I haven’t forgotten your question, but lately I have been overwhelmed with lots of comments/questions and work in updating the website with information pertaining to the latest release (esp. about time series analysis), and so sometimes my responses will, by necessity, be delayed.

Charles

Ok, thanks a lot for taking the time to keep this website, it is an excellent resource.

regards,

Cristian

Hi Charles,

Thanks for making this information available on your website and for kindly providing the excel templates. I have been doing Hotelling’s T^2-testing on some data of my own, and I noticed that you use matrix operations in excel, i.e. {} formulas, to calculate the covariance matrices. I see that e.g. in the case of example Hotel 3a in your Real-Statistics-Multivariate-Example.xls spreadsheet, you calculate the covariance matrices for the placebo and drug, respectively, using this formula:

{=’C:\Users\Charles\AppData\Roaming\Microsoft\AddIns\RealStats.xlam’!Cov(E6:G23)}

Presumably RealStats.xlam contains the relevant data (patients vs. symptoms). I do not see a predefined Cov function in Excel that would return a covariance matrix (there is covar and covariance.s and covariance.p that return scalars by taking the covariance of two vectors). Is that a function that you have written yourself or that is available as an add-in?

regards,

Cristian

Hi Cristian,

The COV function is not a standard Excel function. It is available in the Real Statistics add-in. You can download the add-in for free from the following webpage

Download Resource Pack.

Charles

Hi Charles,

thank you for pointing me to the right file.
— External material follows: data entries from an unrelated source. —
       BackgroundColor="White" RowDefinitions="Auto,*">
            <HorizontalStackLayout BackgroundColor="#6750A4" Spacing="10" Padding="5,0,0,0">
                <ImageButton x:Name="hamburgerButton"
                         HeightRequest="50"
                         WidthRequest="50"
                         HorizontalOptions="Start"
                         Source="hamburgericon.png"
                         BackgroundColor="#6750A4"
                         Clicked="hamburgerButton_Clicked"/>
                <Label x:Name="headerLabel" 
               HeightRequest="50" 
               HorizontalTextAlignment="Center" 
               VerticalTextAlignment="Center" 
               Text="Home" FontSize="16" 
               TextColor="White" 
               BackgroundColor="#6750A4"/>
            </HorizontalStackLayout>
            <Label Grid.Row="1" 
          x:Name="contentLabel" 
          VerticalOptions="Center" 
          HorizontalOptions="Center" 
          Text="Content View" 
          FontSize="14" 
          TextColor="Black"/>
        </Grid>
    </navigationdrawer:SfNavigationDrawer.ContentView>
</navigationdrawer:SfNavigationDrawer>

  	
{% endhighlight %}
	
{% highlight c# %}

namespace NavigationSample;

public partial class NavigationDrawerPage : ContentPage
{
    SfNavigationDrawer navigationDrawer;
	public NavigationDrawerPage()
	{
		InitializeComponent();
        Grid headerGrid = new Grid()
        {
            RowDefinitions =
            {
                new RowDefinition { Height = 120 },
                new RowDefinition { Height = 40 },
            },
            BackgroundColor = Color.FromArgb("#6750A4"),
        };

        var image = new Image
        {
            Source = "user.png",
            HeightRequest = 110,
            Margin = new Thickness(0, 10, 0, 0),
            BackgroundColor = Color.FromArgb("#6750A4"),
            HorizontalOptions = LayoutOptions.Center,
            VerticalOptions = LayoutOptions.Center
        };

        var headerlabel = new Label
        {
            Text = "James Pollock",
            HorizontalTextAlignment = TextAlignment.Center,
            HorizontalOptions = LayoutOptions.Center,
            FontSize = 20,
I do have another question about the general applicability of Hotelling’s T2-test. In your example you have a list of patients with a set of properties for each patient (fever, pressure, aches). How would you handle a situation where you have a set of responses that are interchangeable (e.g. 10 measurements of the temperature for patient 1 and 10 measurements of temperature of patient 2; 10 measurements of pressure for pt 1 and 10 for pt 2; and 10 measurements of aches of pt 1 and 10 of pt 2). The goal is to compare whether pt1 shows improvement to treatment vs. pt2 (e.g. pt1 received a drug and pt2 received placebo). If you went on this case to calculate a 3×3 matrix for each patient, the matrix would change if you interchanged say measurement 1 of pt1’s fever with measurement 2 of pt1’s fever, whereas in real life there would be no difference expected. Again, this differs from your example because there you can’t exchange pt1’s fever with pt2’s and expect the same result.

It is essentially the difference between a paired and unpaired t-test in the multivariate case.
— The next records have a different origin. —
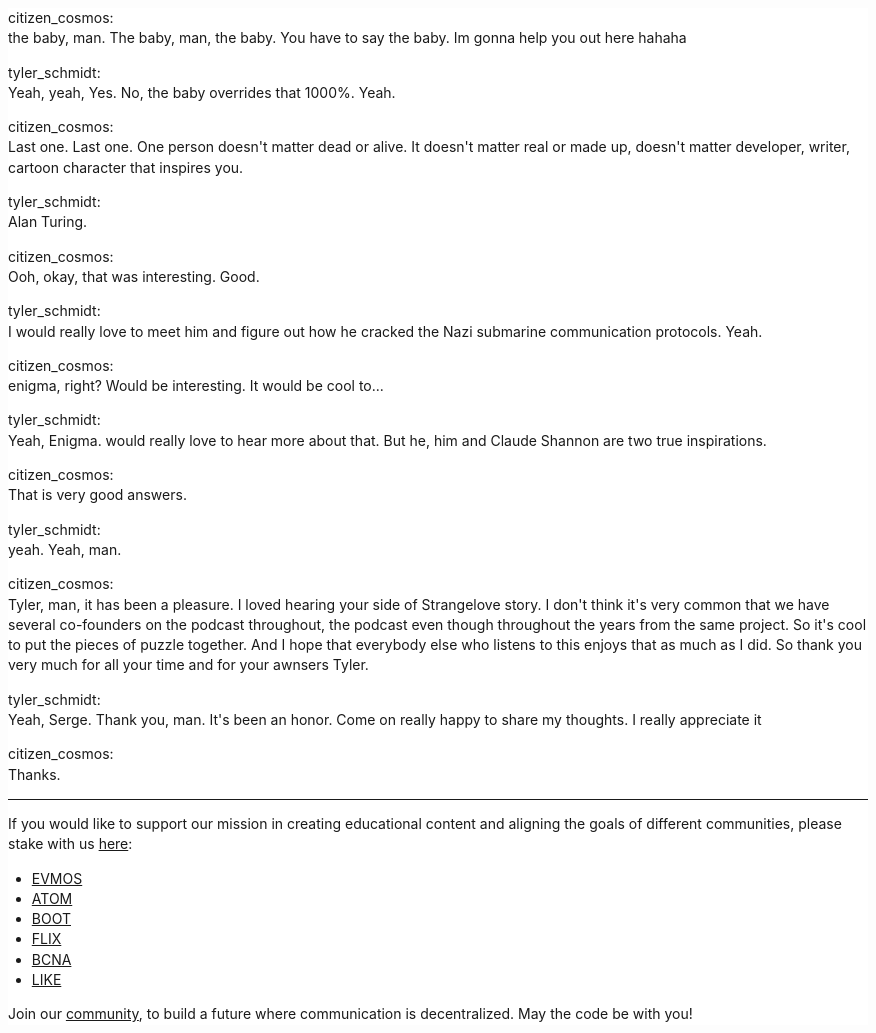 citizen_cosmos:  
the baby, man. The baby, man, the baby. You have to say the baby. Im gonna help you out here hahaha


tyler_schmidt:  
Yeah, yeah,  Yes. No, the baby overrides that 1000%. Yeah.

citizen_cosmos:  
Last one. Last one. One person doesn't matter dead or alive. It doesn't matter real or made up, doesn't matter developer, writer, cartoon character that inspires you.

tyler_schmidt:  
Alan Turing.

citizen_cosmos:  
Ooh, okay, that was interesting. Good. 

tyler_schmidt:  
I would really love to meet him and figure out how he cracked the Nazi submarine communication protocols. Yeah.

citizen_cosmos:  
enigma, right? Would be interesting. It would be cool to...

tyler_schmidt:  
Yeah, Enigma. would really love to hear more about that. But he, him and Claude Shannon are two true inspirations.

citizen_cosmos:  
That is very good answers.

tyler_schmidt:  
yeah. Yeah, man.

citizen_cosmos:  
Tyler, man, it has been a pleasure. I loved hearing your side of Strangelove story. I don't think it's very common that we have several co-founders on the podcast throughout, the podcast even though throughout the years from the same project. So it's cool to put the pieces of puzzle together. And I hope that everybody else who listens to this enjoys that as much as I did. So thank you very much for all your time and for your awnsers Tyler.

tyler_schmidt:  
Yeah, Serge. Thank you, man. It's been an honor. Come on really happy to share my thoughts. I really appreciate it

citizen_cosmos:  
Thanks. 

-----------------------------------------------------------------------------------------------------------------------------------------------------------

If you would like to support our mission in creating educational content and aligning the goals of different communities, please stake with us [here](https://www.citizencosmos.space/staking): 

- [EVMOS](https://wallet.keplr.app/chains/evmos?modal=validator&chain=evmos_9001-2&validator_address=evmosvaloper1mtwvpdd57gpkyejd566s24afr9zm5ryq8gwpvj) 
- [ATOM](https://wallet.keplr.app/chains/cosmos-hub?modal=validator&chain=cosmoshub-4&validator_address=cosmosvaloper1e859xaue4k2jzqw20cv6l7p3tmc378pc3k8g2u) 
- [BOOT](https://wallet.keplr.app/chains/bostrom?modal=validator&chain=bostrom&validator_address=bostromvaloper1f7nx65pmayfenpfwzwaamwas4ygmvalqj6dz5r)
- [FLIX](https://wallet.keplr.app/chains/omniflix?modal=validator&chain=omniflixhub-1&validator_address=omniflixvaloper1wnpak7sfawsfv9c8vqe7naxfa4g99lv7djfn8n)
- [BCNA](https://wallet.bitcanna.io/validators/bcnavaloper1ngt4atd3qlgcwfv7fkjdjxhz7k0vl2rejrvzye)
- [LIKE](https://dao.like.co/validators/likevaloper136r5phdpc02gmtmyampl9qkv0mdq385xxsaadu)

Join our [community](https://discord.gg/kJaG3EucCX), to build a future where communication is decentralized. May the code be with you!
Hi Charles, I got this figured, I didn’t realize you already have that on your website. I do have another question though. A simple t-test (or variations such as Welch’s test) compares scalar population means. Hotelling’s test compares vector population means. Is there any test that will compare matrix population means?

For example if I have measurements of blood levels of say 7 analytes which are known to increase in the untreated disease condition and 20 patients, and record the same blood levels for the same 7 analytes and the same 20 pts. upon treatment. The population consists of 12 sets of measurements for each patient and each analyte. Then you would effectively have a 7×20 matrix of means (average analyte level per patient per analyte) in the untreated condition and a 7×20 matrix of means in the drug-treated condition that you want to compare (and hopefully reject H0 that they are equal). regards, Cristian

Cristian,

I don’t completely follow your example. I don’t see how the patients are figuring in your matrices. Do mean 7×12 matrices? In any case, a 7×12 matrix can be mapped into a vector of size 7×12 = 84, and so you could still use Hotelling’s T-square test. There is a good chance that you instead want a multi factor MANOVA though.

Charles

Hi Charles, I’ll try to explain this in more detail. I have 20 patients, and I am taking blood from each of them to measure 7 (different, but likely correlated) analytes’ concentrations. For each patient and each analyte, I measure the analyte concentration 12 times.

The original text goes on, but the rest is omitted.